La extorsión ha dejado de ser un fenómeno marginal o exclusivamente vinculado a la delincuencia organizada; se ha convertido en una de las principales amenazas a la paz pública, la estabilidad económica y la seguridad ciudadana en México. Desde hace años, este delito ha permeado todas las capas del tejido social: desde el comerciante de barrio hasta las grandes empresas; desde ciudadanos de a pie hasta actores institucionales. Por ello, resulta pertinente y necesario que el Estado mexicano actúe con contundencia y, sobre todo, con coherencia jurídica para combatirlo.

En ese contexto debe leerse la iniciativa de reforma constitucional presentada por la comisión permanente del Congreso de la Unión, a iniciativa de la presidenta Claudia Sheinbaum, para incluir el delito de extorsión dentro de las materias que el Congreso federal puede legislar conforme al artículo 73 de nuestra carta magna. De prosperar dicha adición a la fracción XXI, se establecería el primer paso hacia la armonización normativa en todo el país, unificando criterios, penas y estrategias de prevención y castigo.

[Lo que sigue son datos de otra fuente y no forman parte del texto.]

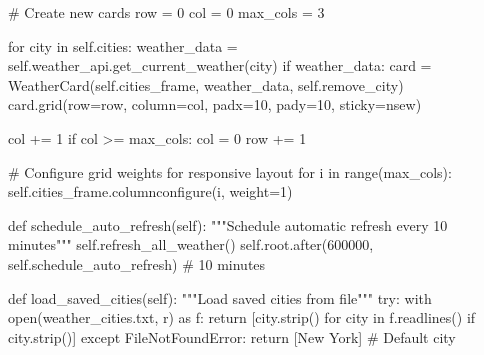 \documentclass[
  letterpaper,
  DIV=11,
  numbers=noendperiod,
  oneside]{scrreprt}
\newenvironment{Shaded}{}{}
\newcommand{\BuiltInTok}[1]{\textcolor[rgb]{0.84,0.23,0.29}{#1}}
\newcommand{\CommentTok}[1]{\textcolor[rgb]{0.42,0.45,0.49}{#1}}
\newcommand{\ControlFlowTok}[1]{\textcolor[rgb]{0.84,0.23,0.29}{#1}}
\newcommand{\DecValTok}[1]{\textcolor[rgb]{0.00,0.36,0.77}{#1}}
\newcommand{\ImportTok}[1]{\textcolor[rgb]{0.01,0.18,0.38}{#1}}
\newcommand{\KeywordTok}[1]{\textcolor[rgb]{0.84,0.23,0.29}{#1}}
\newcommand{\NormalTok}[1]{\textcolor[rgb]{0.14,0.16,0.18}{#1}}
\newcommand{\OperatorTok}[1]{\textcolor[rgb]{0.14,0.16,0.18}{#1}}
\newcommand{\PreprocessorTok}[1]{\textcolor[rgb]{0.84,0.23,0.29}{#1}}
\newcommand{\StringTok}[1]{\textcolor[rgb]{0.01,0.18,0.38}{#1}}
\newcommand{\VariableTok}[1]{\textcolor[rgb]{0.89,0.38,0.04}{#1}}
\begin{document}
\begin{Shaded}
\begin{Highlighting}[]
        \CommentTok{\# Create new cards}
\NormalTok{        row }\OperatorTok{=} \DecValTok{0}
\NormalTok{        col }\OperatorTok{=} \DecValTok{0}
\NormalTok{        max\_cols }\OperatorTok{=} \DecValTok{3}
        
        \ControlFlowTok{for}\NormalTok{ city }\KeywordTok{in} \VariableTok{self}\NormalTok{.cities:}
\NormalTok{            weather\_data }\OperatorTok{=} \VariableTok{self}\NormalTok{.weather\_api.get\_current\_weather(city)}
            \ControlFlowTok{if}\NormalTok{ weather\_data:}
\NormalTok{                card }\OperatorTok{=}\NormalTok{ WeatherCard(}\VariableTok{self}\NormalTok{.cities\_frame, weather\_data, }\VariableTok{self}\NormalTok{.remove\_city)}
\NormalTok{                card.grid(row}\OperatorTok{=}\NormalTok{row, column}\OperatorTok{=}\NormalTok{col, padx}\OperatorTok{=}\DecValTok{10}\NormalTok{, pady}\OperatorTok{=}\DecValTok{10}\NormalTok{, sticky}\OperatorTok{=}\StringTok{\textquotesingle{}nsew\textquotesingle{}}\NormalTok{)}
                
\NormalTok{                col }\OperatorTok{+=} \DecValTok{1}
                \ControlFlowTok{if}\NormalTok{ col }\OperatorTok{\textgreater{}=}\NormalTok{ max\_cols:}
\NormalTok{                    col }\OperatorTok{=} \DecValTok{0}
\NormalTok{                    row }\OperatorTok{+=} \DecValTok{1}
        
        \CommentTok{\# Configure grid weights for responsive layout}
        \ControlFlowTok{for}\NormalTok{ i }\KeywordTok{in} \BuiltInTok{range}\NormalTok{(max\_cols):}
            \VariableTok{self}\NormalTok{.cities\_frame.columnconfigure(i, weight}\OperatorTok{=}\DecValTok{1}\NormalTok{)}
    
    \KeywordTok{def}\NormalTok{ schedule\_auto\_refresh(}\VariableTok{self}\NormalTok{):}
        \CommentTok{"""Schedule automatic refresh every 10 minutes"""}
        \VariableTok{self}\NormalTok{.refresh\_all\_weather()}
        \VariableTok{self}\NormalTok{.root.after(}\DecValTok{600000}\NormalTok{, }\VariableTok{self}\NormalTok{.schedule\_auto\_refresh)  }\CommentTok{\# 10 minutes}
    
    \KeywordTok{def}\NormalTok{ load\_saved\_cities(}\VariableTok{self}\NormalTok{):}
        \CommentTok{"""Load saved cities from file"""}
        \ControlFlowTok{try}\NormalTok{:}
            \ControlFlowTok{with} \BuiltInTok{open}\NormalTok{(}\StringTok{\textquotesingle{}weather\_cities.txt\textquotesingle{}}\NormalTok{, }\StringTok{\textquotesingle{}r\textquotesingle{}}\NormalTok{) }\ImportTok{as}\NormalTok{ f:}
                \ControlFlowTok{return}\NormalTok{ [city.strip() }\ControlFlowTok{for}\NormalTok{ city }\KeywordTok{in}\NormalTok{ f.readlines() }\ControlFlowTok{if}\NormalTok{ city.strip()]}
        \ControlFlowTok{except} \PreprocessorTok{FileNotFoundError}\NormalTok{:}
            \ControlFlowTok{return}\NormalTok{ [}\StringTok{\textquotesingle{}New York\textquotesingle{}}\NormalTok{]  }\CommentTok{\# Default city}
    

\end{Highlighting}
\end{Shaded}
\end{document}
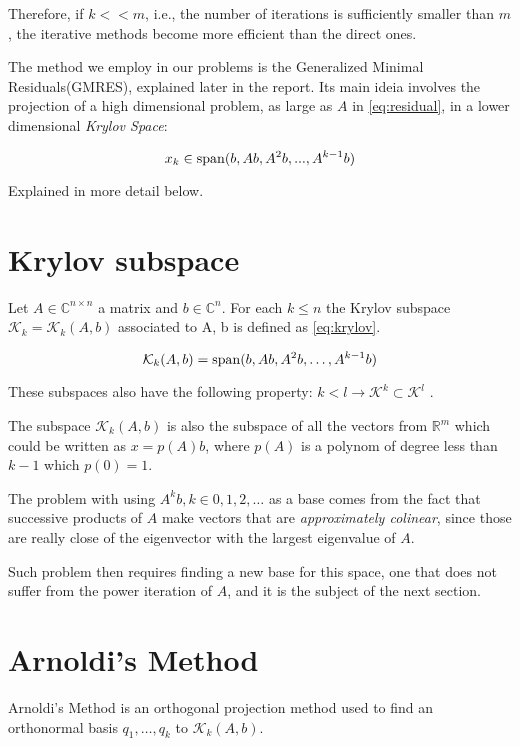 Therefore, if $k<<m$, i.e., the number of iterations is sufficiently smaller than $m$, the iterative methods become more efficient than the direct ones.


The method we employ in our problems is the Generalized Minimal Residuals(GMRES), explained later in the report. Its main ideia involves the projection of a high dimensional problem, as large as $A$ in \ref{eq:residual}, in a lower dimensional \textit{Krylov Space}:

\begin{equation}\label{eq:xkry}
    x_{k} \in \operatorname{span}(b,Ab,A^{2}b,...,A^{k-1}b)
\end{equation}

Explained in more detail below.

\section{Krylov subspace}
Let $A \in \mathbb{C}^{n \times n}$ a matrix and $b\in \mathbb{C}^{n}$. For each $k\leq n$ the Krylov subspace $\mathcal{K}_{k}=\mathcal{K}_{k}(A,b)$ associated to A, b is defined as \ref{eq:krylov}.

\begin{equation}\label{eq:krylov}
    \mathcal{K}_{k}(A,b) = \operatorname{span}(b,Ab,A^{2}b,\dots , A^{k-1}b)
\end{equation}

These subspaces also have the following property: $k<l \to \mathcal{K}^{k} \subset \mathcal{K}^{l}$ \cite{bonnet}.

The subspace $\mathcal{K}_{k}(A,b)$ is also the subspace of all the vectors from $\mathbb{R}^{m}$ which could be written as $x=p(A)b$, where $p(A)$ is a polynom of degree less than $k-1$ which $p(0)=1$.

The problem with using ${A^{k}b}, k \in {0,1,2,\dots}$ as a base comes from the fact that successive products of $A$ make vectors that are \textit{approximately colinear}, since those are really close of the eigenvector with the largest eigenvalue of $A$.

Such problem then requires finding a new base for this space, one that does not suffer from the power iteration of $A$, and it is the subject of the next section.

\section{Arnoldi's Method}


Arnoldi's Method is an orthogonal projection method used to find an orthonormal basis ${q_{1}, \dots, q_{k}}$ to $\mathcal{K}_{k}(A,b)$.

Más allá de los tecnicismos legislativos, estamos ante una determinación que —de concretarse de forma adecuada— puede marcar un punto de inflexión en la manera en que México enfrenta uno de los flagelos más lacerantes y normalizados de los últimos tiempos. Porque sí: nos hemos acostumbrado peligrosamente a convivir con la extorsión como si se tratara de una inevitabilidad más de nuestra accidentada realidad. Y eso, como nación, no podemos permitirlo.

La propuesta de reforma constitucional no es menor. El artículo 73 de la Constitución establece las facultades del Congreso para legislar en determinadas materias, y sólo aquellas explícitamente mencionadas pueden ser normadas a nivel federal. Al incluir la extorsión en esta lista, se abriría la puerta a la emisión de una ley general que, sin suplantar las competencias estatales, establecería criterios mínimos y obligatorios en materia de definición del delito, tipificación, sanciones, prevención y cooperación interinstitucional.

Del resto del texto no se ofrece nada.